Saturday, April 20, 2013

Karl Bartos

So I know you've all been staying up late, your brain on an endless loop, legs thrashing, unable to concentrate because of one thought running through your head, "What exactly has Karl Bartos been up to?" Bartos (and since you've been losing sleep over hin, I assume you know this)was not an original member of Kraftwerk, but he played some self-constructed electronic percussion instruments on highly regarded Trans-Europe Expressway and Man-Machine, among other Kraftwerk albums. He has also been involved in a bunch of other projects including: Electronic (with Bernard Sumner andJohnny Marr), OMD (with Andy McCluskey), Information Society (USA), The Mobile Homes (Sweden), and Anthony Rother (Germany), as well as making records for his own project entitled: Electric Music.

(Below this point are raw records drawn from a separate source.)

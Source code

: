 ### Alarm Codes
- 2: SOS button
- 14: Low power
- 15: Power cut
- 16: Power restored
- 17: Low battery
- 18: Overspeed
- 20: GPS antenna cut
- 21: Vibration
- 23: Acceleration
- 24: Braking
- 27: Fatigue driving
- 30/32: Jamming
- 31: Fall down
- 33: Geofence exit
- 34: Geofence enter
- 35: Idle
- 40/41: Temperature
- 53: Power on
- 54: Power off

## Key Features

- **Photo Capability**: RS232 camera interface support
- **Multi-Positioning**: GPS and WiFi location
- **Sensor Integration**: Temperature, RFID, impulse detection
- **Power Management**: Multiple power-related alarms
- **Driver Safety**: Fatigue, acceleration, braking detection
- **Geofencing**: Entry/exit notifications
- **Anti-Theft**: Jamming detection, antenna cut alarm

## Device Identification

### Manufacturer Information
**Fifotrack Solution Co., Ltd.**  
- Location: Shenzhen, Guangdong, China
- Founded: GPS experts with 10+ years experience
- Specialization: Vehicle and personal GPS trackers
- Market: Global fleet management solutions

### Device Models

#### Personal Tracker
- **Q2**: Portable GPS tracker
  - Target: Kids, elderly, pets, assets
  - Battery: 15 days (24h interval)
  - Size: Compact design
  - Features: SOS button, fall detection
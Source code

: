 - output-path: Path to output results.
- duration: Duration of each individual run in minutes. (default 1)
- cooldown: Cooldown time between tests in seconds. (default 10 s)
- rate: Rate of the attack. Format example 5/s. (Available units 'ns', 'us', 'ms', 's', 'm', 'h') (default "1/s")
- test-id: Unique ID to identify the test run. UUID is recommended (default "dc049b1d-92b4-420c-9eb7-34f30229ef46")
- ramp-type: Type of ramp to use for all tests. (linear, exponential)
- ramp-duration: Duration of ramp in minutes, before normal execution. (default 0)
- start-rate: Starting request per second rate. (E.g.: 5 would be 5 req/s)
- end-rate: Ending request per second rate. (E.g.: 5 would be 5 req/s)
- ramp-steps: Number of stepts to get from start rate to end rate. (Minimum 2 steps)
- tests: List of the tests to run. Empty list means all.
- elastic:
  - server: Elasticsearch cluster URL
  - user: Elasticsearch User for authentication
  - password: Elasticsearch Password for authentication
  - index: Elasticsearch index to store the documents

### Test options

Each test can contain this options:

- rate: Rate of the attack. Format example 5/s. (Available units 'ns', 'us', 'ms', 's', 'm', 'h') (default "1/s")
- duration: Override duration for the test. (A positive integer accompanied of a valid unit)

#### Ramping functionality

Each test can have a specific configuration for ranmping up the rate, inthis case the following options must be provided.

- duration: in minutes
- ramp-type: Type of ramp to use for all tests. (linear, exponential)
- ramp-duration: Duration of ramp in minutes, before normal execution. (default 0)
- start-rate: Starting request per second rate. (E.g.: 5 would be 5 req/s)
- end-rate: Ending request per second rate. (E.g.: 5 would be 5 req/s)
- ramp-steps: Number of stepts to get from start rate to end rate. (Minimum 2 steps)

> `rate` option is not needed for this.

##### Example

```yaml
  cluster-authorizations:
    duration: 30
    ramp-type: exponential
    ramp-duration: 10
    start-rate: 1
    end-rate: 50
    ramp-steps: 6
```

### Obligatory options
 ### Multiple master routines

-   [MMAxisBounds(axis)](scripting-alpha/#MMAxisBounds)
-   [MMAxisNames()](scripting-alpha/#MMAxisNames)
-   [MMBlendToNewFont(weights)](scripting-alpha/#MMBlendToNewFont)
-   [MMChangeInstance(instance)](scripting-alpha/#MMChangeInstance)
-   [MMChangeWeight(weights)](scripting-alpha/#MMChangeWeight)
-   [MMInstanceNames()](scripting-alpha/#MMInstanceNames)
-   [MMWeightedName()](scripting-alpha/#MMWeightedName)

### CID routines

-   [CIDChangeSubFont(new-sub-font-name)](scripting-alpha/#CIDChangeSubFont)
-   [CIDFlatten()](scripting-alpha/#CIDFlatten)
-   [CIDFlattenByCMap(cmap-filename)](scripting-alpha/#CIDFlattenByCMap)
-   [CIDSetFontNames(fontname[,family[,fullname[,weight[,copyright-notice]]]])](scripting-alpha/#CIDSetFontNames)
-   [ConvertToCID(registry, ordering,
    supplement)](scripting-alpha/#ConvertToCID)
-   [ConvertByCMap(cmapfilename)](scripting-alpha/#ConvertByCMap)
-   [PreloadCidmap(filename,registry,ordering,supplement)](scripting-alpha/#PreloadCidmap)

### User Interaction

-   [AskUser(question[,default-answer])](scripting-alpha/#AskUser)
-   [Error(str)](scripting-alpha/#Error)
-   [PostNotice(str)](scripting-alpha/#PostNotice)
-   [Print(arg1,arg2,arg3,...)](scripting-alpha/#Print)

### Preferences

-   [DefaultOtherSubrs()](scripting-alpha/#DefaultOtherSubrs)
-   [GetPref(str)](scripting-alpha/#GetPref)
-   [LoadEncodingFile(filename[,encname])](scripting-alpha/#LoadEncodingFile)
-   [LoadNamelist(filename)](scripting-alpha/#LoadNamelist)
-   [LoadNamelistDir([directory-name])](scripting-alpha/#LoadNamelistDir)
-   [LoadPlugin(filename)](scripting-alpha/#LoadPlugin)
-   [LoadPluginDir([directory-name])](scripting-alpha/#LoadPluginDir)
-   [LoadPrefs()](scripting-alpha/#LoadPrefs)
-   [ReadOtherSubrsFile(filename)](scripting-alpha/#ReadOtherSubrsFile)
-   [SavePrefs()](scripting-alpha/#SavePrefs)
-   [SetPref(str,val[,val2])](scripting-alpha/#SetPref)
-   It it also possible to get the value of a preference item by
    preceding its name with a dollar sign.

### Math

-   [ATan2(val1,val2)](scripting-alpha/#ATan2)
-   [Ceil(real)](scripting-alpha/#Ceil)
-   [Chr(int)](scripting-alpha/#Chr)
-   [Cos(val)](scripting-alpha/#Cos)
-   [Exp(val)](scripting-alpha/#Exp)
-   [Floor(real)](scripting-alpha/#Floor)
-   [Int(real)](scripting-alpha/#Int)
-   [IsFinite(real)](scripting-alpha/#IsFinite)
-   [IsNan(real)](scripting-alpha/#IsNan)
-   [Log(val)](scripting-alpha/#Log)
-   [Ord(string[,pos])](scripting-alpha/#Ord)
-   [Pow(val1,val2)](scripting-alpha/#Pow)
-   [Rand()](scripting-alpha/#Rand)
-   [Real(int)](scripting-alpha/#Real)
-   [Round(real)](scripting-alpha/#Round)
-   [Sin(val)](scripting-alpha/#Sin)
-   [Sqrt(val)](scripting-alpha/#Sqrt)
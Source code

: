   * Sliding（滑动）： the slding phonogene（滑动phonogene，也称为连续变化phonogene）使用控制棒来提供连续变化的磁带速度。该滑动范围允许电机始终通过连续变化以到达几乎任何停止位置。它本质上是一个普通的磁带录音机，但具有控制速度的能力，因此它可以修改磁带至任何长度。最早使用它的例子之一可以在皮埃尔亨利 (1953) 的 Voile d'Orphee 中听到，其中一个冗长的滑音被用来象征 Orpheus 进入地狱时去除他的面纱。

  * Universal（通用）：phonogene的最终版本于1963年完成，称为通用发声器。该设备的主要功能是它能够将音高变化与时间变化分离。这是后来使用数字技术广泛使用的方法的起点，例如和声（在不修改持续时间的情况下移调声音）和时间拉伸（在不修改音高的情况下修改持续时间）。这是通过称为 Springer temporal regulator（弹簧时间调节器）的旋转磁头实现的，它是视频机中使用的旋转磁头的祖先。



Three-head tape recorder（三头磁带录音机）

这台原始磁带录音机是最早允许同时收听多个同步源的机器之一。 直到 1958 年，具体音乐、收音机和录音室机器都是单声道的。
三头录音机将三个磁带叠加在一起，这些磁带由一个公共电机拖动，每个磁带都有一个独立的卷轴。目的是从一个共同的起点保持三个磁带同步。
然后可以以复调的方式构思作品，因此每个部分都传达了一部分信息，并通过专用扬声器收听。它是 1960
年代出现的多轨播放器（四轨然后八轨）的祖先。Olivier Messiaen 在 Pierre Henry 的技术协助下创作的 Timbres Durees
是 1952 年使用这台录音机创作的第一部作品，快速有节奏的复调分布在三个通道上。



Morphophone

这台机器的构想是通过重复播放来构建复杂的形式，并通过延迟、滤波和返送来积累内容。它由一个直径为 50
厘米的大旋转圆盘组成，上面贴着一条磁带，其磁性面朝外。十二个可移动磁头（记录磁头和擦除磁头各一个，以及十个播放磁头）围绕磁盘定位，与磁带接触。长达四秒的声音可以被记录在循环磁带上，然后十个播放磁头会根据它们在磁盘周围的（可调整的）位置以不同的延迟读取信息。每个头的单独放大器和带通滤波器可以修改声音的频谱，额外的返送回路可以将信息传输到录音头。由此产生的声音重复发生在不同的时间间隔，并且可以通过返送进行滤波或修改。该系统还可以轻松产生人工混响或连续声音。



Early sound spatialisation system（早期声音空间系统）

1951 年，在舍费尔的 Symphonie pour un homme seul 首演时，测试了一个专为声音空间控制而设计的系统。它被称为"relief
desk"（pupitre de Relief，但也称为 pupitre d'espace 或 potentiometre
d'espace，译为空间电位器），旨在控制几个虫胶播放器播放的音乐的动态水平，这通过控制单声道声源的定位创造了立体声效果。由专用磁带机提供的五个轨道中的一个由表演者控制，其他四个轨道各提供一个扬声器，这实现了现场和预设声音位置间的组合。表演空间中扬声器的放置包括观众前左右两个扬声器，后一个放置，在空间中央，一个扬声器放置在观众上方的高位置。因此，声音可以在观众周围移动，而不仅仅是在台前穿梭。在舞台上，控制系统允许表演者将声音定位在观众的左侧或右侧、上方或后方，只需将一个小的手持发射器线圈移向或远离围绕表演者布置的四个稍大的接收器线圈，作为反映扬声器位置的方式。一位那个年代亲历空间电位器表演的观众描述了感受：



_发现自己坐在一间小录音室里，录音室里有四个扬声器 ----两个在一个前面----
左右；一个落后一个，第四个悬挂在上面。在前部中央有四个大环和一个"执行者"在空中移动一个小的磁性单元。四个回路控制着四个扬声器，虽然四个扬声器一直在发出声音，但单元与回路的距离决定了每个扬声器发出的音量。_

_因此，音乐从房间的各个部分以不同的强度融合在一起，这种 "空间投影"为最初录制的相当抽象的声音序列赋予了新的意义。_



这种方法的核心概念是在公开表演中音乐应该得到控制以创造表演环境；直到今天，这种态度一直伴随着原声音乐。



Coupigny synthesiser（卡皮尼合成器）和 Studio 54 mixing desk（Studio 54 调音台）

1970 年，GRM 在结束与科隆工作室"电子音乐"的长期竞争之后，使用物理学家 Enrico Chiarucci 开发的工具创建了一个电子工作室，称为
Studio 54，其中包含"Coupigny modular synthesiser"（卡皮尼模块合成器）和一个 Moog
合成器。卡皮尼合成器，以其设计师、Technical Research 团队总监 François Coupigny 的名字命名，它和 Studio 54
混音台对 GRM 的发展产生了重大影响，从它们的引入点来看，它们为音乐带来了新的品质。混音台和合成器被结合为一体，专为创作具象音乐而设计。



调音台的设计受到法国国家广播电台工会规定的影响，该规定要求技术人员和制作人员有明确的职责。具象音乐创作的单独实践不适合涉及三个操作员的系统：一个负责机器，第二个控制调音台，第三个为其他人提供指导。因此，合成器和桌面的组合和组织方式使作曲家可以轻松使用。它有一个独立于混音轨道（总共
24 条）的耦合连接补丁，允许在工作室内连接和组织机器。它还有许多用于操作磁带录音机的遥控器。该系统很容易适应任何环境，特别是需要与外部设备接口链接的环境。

And now he's made a new solo album.

It's called Off the Record and it is about as shiny and glossy and machine-ish-ly precise as you'd expect. The Quietus says:

Off The Record is based on a "secret acoustic diary" compiled by Bartos during his Kraftwerk days. The composer/producer extraordinaire has rifled through his "musical jottings" to create these new, remarkably fresh-sounding compositions. Dramatic opener 'Atomium' features pulsating bass, stabbing synths and narration from a heavily cybernated tour guide. "Welcome to one of the most emblematic buildings in the world..." announces Bartos, or Professor Hawking, or Twiki from Buck Rogers. Constructed for the Expo '58 World's Fair, Brussels' Atomium symbolises "the rise and fall of the atomic age". Exploring time, travel, landscape and radioactivity using electronic instrumentation and androidy vocals is all very Kraftwerkian, but this is no act of arrested replication. To the remnants of his old group's sounds, Bartos adds a harsher, almost oppressive industrial edge which even threatens to tumble into noise music at around the two-minute mark, when he hurls a bag of swirling, tempestuous fuzzery into the mix. What better way to mark his return?

I like it -- and I categorically dislike autotune, of which there is a bunch -- so why not check it out?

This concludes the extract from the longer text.